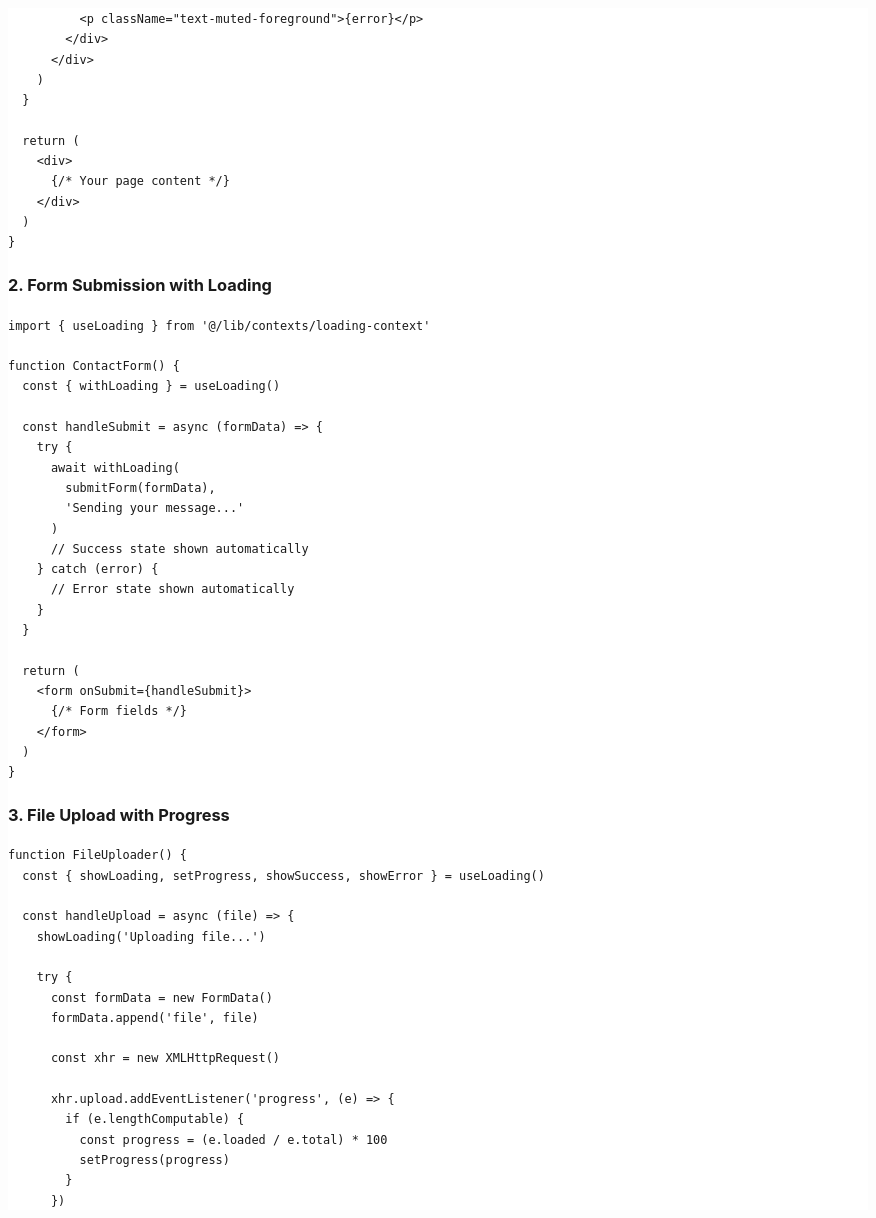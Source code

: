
 ```tsx
          <p className="text-muted-foreground">{error}</p>
        </div>
      </div>
    )
  }

  return (
    <div>
      {/* Your page content */}
    </div>
  )
}
```

### 2. Form Submission with Loading

```tsx
import { useLoading } from '@/lib/contexts/loading-context'

function ContactForm() {
  const { withLoading } = useLoading()
  
  const handleSubmit = async (formData) => {
    try {
      await withLoading(
        submitForm(formData),
        'Sending your message...'
      )
      // Success state shown automatically
    } catch (error) {
      // Error state shown automatically
    }
  }

  return (
    <form onSubmit={handleSubmit}>
      {/* Form fields */}
    </form>
  )
}
```

### 3. File Upload with Progress

```tsx
function FileUploader() {
  const { showLoading, setProgress, showSuccess, showError } = useLoading()

  const handleUpload = async (file) => {
    showLoading('Uploading file...')
    
    try {
      const formData = new FormData()
      formData.append('file', file)

      const xhr = new XMLHttpRequest()
      
      xhr.upload.addEventListener('progress', (e) => {
        if (e.lengthComputable) {
          const progress = (e.loaded / e.total) * 100
          setProgress(progress)
        }
      })

```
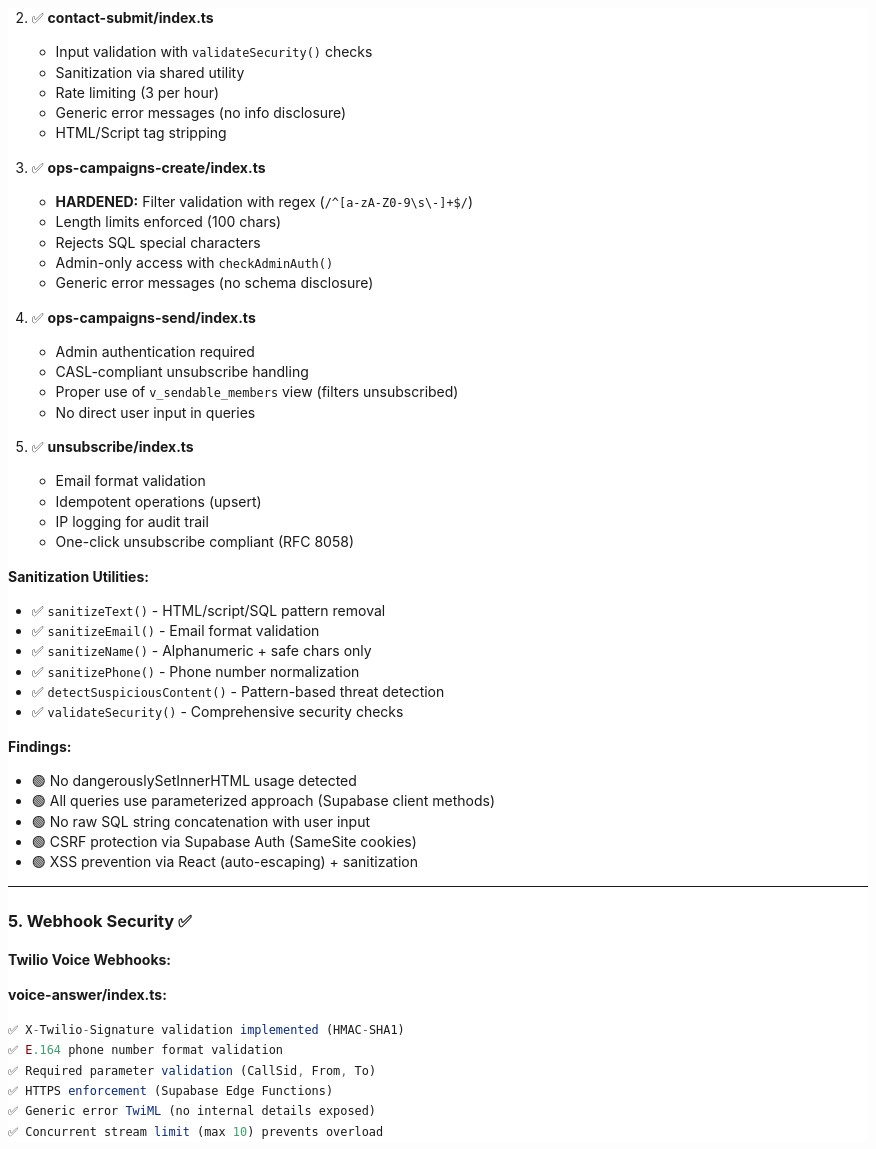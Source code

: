 2. ✅ **contact-submit/index.ts**
   - Input validation with `validateSecurity()` checks
   - Sanitization via shared utility
   - Rate limiting (3 per hour)
   - Generic error messages (no info disclosure)
   - HTML/Script tag stripping

3. ✅ **ops-campaigns-create/index.ts**
   - **HARDENED:** Filter validation with regex (`/^[a-zA-Z0-9\s\-]+$/`)
   - Length limits enforced (100 chars)
   - Rejects SQL special characters
   - Admin-only access with `checkAdminAuth()`
   - Generic error messages (no schema disclosure)

4. ✅ **ops-campaigns-send/index.ts**
   - Admin authentication required
   - CASL-compliant unsubscribe handling
   - Proper use of `v_sendable_members` view (filters unsubscribed)
   - No direct user input in queries

5. ✅ **unsubscribe/index.ts**
   - Email format validation
   - Idempotent operations (upsert)
   - IP logging for audit trail
   - One-click unsubscribe compliant (RFC 8058)

**Sanitization Utilities:**
- ✅ `sanitizeText()` - HTML/script/SQL pattern removal
- ✅ `sanitizeEmail()` - Email format validation
- ✅ `sanitizeName()` - Alphanumeric + safe chars only
- ✅ `sanitizePhone()` - Phone number normalization
- ✅ `detectSuspiciousContent()` - Pattern-based threat detection
- ✅ `validateSecurity()` - Comprehensive security checks

**Findings:**
- 🟢 No dangerouslySetInnerHTML usage detected
- 🟢 All queries use parameterized approach (Supabase client methods)
- 🟢 No raw SQL string concatenation with user input
- 🟢 CSRF protection via Supabase Auth (SameSite cookies)
- 🟢 XSS prevention via React (auto-escaping) + sanitization

---

### 5. Webhook Security ✅

**Twilio Voice Webhooks:**

**voice-answer/index.ts:**
```typescript
✅ X-Twilio-Signature validation implemented (HMAC-SHA1)
✅ E.164 phone number format validation
✅ Required parameter validation (CallSid, From, To)
✅ HTTPS enforcement (Supabase Edge Functions)
✅ Generic error TwiML (no internal details exposed)
✅ Concurrent stream limit (max 10) prevents overload
```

• _Task goal_
Among the records above, find the lines where the word "useLoading" appears and copy them.

• _Response area_
import { useLoading } from '@/lib/contexts/loading-context'
  const { withLoading } = useLoading()
  const { showLoading, setProgress, showSuccess, showError } = useLoading()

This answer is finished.